In Troubled Times


Martin van Creveld

Martin van Creveld lives and teaches in Jerusalem.  He has written several books that have influenced modern military theory, including Fighting Power, Command in War, and most significantly, The Transformation of War.

Copyright 2005, Martin van Creveld

Published with permission of the author.

In troubled times, people tend to suddenly re-discover history and turn their minds back to it. A close historical parallel to the near-civil war now threatening to engulf France is formed by events in Spain during the years 1492-1612. Those events repay close study.

Warfare between Christians and Muslims in Spain started when the Muslims crossed the Straits of Gibraltar in 711, quickly overrunning the entire peninsula. By the end of the thirteenth century much of the country had been reoccupied, but intermittent campaigning was to last for another two hundred years. It was not until 1492 that Granada, the last Muslim stronghold, fell and the reconquista was completed. That, however, was not the end of the story. The fall of Granada still left considerable numbers of Muslims under Spanish rule. While nobody knows exactly how many there were, modern historians estimate them at 15 to 20 percent of the entire population.

Like all medieval and early European monarchies, that of Spain claimed to have received its authority from God—in fact the rulers of the time, Ferdinand and Isabella, were the first to call themselves the Catholic Kings. Since nobody had got it into their minds to separate religion and politics, the two formed a single entity; in most countries, they continued to do so until the French Revolution three hundred years later. In this way anybody who was not a Christian was ipso facto refusing allegiance to the regime as well. No wonder Ferdinand and Isabella, though they were certainly among the most able rulers of their time, did not know how to handle the matter. Not knowing how to handle it, for over a hundred years they and their successors wavered.

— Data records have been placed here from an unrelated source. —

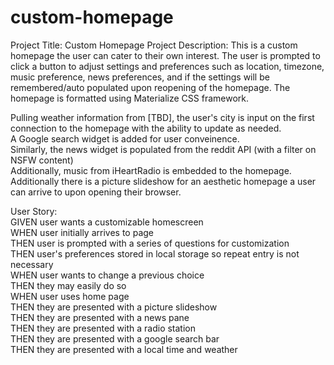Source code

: # custom-homepage

Project Title: 
Custom Homepage
Project Description:
This is a custom homepage the user can cater to their own interest. The user is prompted to click a button to adjust settings and preferences such as location, timezone, music preference, news preferences, and if the settings will be remembered/auto populated upon reopening of the homepage.
The homepage is formatted using Materialize CSS framework. 

Pulling weather information from [TBD], the user's city is input on the first connection to the homepage with the ability to update as needed.  
A Google search widget is added for user conveinence.  
Similarly, the news widget is populated from the reddit API (with a filter on NSFW content)  
Additionally, music from iHeartRadio is embedded to the homepage.  
Additionally there is a picture slideshow for an aesthetic homepage a user can arrive to upon opening their browser.  

User Story:  
GIVEN user wants a customizable homescreen   
WHEN user initially arrives to page  
THEN user is prompted with a series of questions for customization  
THEN user's preferences stored in local storage so repeat entry is not necessary  
WHEN user wants to change a previous choice  
THEN they may easily do so  
WHEN user uses home page  
THEN they are presented with a picture slideshow  
THEN they are presented with a news pane  
THEN they are presented with a radio station  
THEN they are presented with a google search bar  
THEN they are presented with a local time and weather  
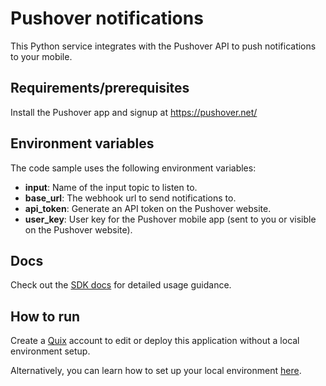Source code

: # Pushover notifications

This Python service integrates with the Pushover API to push notifications to your mobile.

## Requirements/prerequisites

Install the Pushover app and signup at https://pushover.net/

## Environment variables

The code sample uses the following environment variables:

- **input**: Name of the input topic to listen to.
- **base_url**: The webhook url to send notifications to.
- **api_token**: Generate an API token on the Pushover website.
- **user_key**: User key for the Pushover mobile app (sent to you or visible on the Pushover website).

## Docs

Check out the [SDK docs](https://quix.ai/docs/sdk/introduction.html) for detailed usage guidance.

## How to run
Create a [Quix](https://portal.platform.quix.ai/self-sign-up?xlink=github) account to edit or deploy this application without a local environment setup.

Alternatively, you can learn how to set up your local environment [here](https://quix.ai/docs/sdk/python-setup.html).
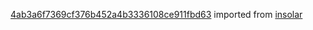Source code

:[4ab3a6f7369cf376b452a4b3336108ce911fbd63](https://github.com/insolar/insolar/commit/4ab3a6f7369cf376b452a4b3336108ce911fbd63) imported from [insolar](https://github.com/insolar/insolar)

In sixteenth century Spain conversion to Christianity was strictly enforced, making it impossible for people to openly live as Muslims. That, however, did not solve the problem. Many of the Muslims who converted continued to practice their own religion and culture, including—a feature that at one point raised the ire of the Spanish authorities—taking frequent baths. To combat the phenomenon, the Inquisition was established. However, it only enjoyed limited success. Individual "backsliders" and "heretics" could be apprehended, tried and executed (though in fact the Inquisition, in spite of its reputation, only executed a very small number of offenders, the great majority receiving lesser penalties such as being made to wear special clothes, the confiscation of property, and banishment). But the organization had not been designed for, nor was capable of, dealing with very large numbers of people.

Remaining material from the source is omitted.